Bioinformatic analysis of α/β-hydrolase fold enzymes reveals subfamily-specific positions responsible for discrimination of amidase and lipase activities.

Superfamily of alpha-beta hydrolases is one of the largest groups of structurally related enzymes with diverse catalytic functions. Bioinformatic analysis was used to study how lipase and amidase catalytic activities are implemented into the same structural framework. Subfamily-specific positions--conserved within lipases and peptidases but different between them--that were supposed to be responsible for functional discrimination have been identified. Mutations at subfamily-specific positions were used to introduce amidase activity into Candida antarctica lipase B (CALB). Molecular modeling was implemented to evaluate influence of selected residues on binding and catalytic conversion of amide substrate by corresponding library of mutants.

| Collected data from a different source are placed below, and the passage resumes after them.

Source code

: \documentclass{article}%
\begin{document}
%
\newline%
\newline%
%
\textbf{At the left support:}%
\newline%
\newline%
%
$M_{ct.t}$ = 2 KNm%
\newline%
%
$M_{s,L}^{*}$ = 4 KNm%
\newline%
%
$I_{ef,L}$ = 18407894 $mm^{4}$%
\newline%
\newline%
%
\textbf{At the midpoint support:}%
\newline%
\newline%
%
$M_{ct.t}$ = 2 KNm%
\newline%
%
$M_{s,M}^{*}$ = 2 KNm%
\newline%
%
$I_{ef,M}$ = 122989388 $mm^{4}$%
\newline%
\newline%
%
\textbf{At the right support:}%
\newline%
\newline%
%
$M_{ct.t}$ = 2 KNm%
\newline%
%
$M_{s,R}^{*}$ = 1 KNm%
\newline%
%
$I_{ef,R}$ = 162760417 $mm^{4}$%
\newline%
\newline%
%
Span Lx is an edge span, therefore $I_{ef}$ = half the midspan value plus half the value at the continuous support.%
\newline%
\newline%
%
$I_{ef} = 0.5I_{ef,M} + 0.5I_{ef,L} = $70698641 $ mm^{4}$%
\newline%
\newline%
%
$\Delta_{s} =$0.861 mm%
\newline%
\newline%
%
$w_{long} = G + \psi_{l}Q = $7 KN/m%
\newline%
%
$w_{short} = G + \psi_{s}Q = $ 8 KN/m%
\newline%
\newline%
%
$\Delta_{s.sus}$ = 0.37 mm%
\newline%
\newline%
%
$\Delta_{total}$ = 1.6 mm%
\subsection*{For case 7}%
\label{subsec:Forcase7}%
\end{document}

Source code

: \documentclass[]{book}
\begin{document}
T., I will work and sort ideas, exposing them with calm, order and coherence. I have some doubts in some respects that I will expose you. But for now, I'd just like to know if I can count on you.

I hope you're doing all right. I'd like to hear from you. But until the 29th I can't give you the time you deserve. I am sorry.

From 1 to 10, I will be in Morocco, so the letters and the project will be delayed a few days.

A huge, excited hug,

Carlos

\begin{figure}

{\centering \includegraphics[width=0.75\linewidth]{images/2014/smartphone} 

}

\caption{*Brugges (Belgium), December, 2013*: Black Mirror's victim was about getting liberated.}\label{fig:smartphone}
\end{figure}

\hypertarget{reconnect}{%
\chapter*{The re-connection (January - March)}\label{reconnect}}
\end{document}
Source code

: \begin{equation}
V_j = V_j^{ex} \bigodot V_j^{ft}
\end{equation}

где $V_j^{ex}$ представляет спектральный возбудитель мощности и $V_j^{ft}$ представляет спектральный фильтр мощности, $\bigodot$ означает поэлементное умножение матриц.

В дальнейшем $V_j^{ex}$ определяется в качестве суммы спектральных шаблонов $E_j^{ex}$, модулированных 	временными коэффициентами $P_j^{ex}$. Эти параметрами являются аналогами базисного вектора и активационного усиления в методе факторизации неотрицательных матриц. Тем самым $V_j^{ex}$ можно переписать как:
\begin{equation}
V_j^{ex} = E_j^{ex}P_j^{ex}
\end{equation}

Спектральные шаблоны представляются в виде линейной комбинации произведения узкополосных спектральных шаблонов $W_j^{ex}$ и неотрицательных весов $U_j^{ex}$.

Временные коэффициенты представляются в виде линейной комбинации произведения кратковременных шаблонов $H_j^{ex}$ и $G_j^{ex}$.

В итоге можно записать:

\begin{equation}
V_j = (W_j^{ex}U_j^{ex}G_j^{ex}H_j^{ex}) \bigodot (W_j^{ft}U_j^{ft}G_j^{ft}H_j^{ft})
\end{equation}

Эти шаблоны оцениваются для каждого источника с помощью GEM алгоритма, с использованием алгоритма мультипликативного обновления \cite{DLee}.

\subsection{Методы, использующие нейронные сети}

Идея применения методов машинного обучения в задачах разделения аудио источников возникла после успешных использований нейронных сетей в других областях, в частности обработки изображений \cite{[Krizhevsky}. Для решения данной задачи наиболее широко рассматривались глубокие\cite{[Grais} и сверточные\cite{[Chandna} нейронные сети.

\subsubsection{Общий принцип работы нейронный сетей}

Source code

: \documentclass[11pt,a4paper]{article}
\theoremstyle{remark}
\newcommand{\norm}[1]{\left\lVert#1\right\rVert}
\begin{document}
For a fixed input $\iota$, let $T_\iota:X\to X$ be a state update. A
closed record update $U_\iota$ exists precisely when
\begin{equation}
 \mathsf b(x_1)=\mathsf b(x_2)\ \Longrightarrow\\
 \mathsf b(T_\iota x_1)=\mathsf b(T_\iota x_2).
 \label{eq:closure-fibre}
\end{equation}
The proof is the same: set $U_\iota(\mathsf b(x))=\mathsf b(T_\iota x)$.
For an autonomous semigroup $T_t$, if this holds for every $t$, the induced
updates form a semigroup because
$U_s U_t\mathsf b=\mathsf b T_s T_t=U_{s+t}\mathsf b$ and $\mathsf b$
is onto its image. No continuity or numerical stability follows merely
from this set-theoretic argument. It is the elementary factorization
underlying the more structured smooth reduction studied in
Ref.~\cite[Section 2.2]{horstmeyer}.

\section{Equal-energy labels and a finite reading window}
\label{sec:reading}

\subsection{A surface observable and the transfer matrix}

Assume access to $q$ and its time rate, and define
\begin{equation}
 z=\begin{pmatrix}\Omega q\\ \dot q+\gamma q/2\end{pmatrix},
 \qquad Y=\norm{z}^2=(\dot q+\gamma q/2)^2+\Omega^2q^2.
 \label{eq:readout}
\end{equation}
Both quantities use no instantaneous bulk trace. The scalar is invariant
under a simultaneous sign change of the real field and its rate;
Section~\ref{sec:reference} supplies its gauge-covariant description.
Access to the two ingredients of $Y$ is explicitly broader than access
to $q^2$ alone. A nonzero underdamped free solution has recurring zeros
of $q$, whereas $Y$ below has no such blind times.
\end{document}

In silico screening was applied to select reactive enzyme-substrate complexes that satisfy knowledge-based criteria of amidase catalytic activity. Selected CALB variants with substitutions at subfamily-specific positions Gly39, Thr103, Trp104, and Leu278 were produced and showed significant improvement of experimentally measured amidase activity. Based on these results, we suggest that value of subfamily-specific positions should be further explored in order to develop a systematic tool to study structure-function relationship in enzymes and to use this information for rational enzyme engineering.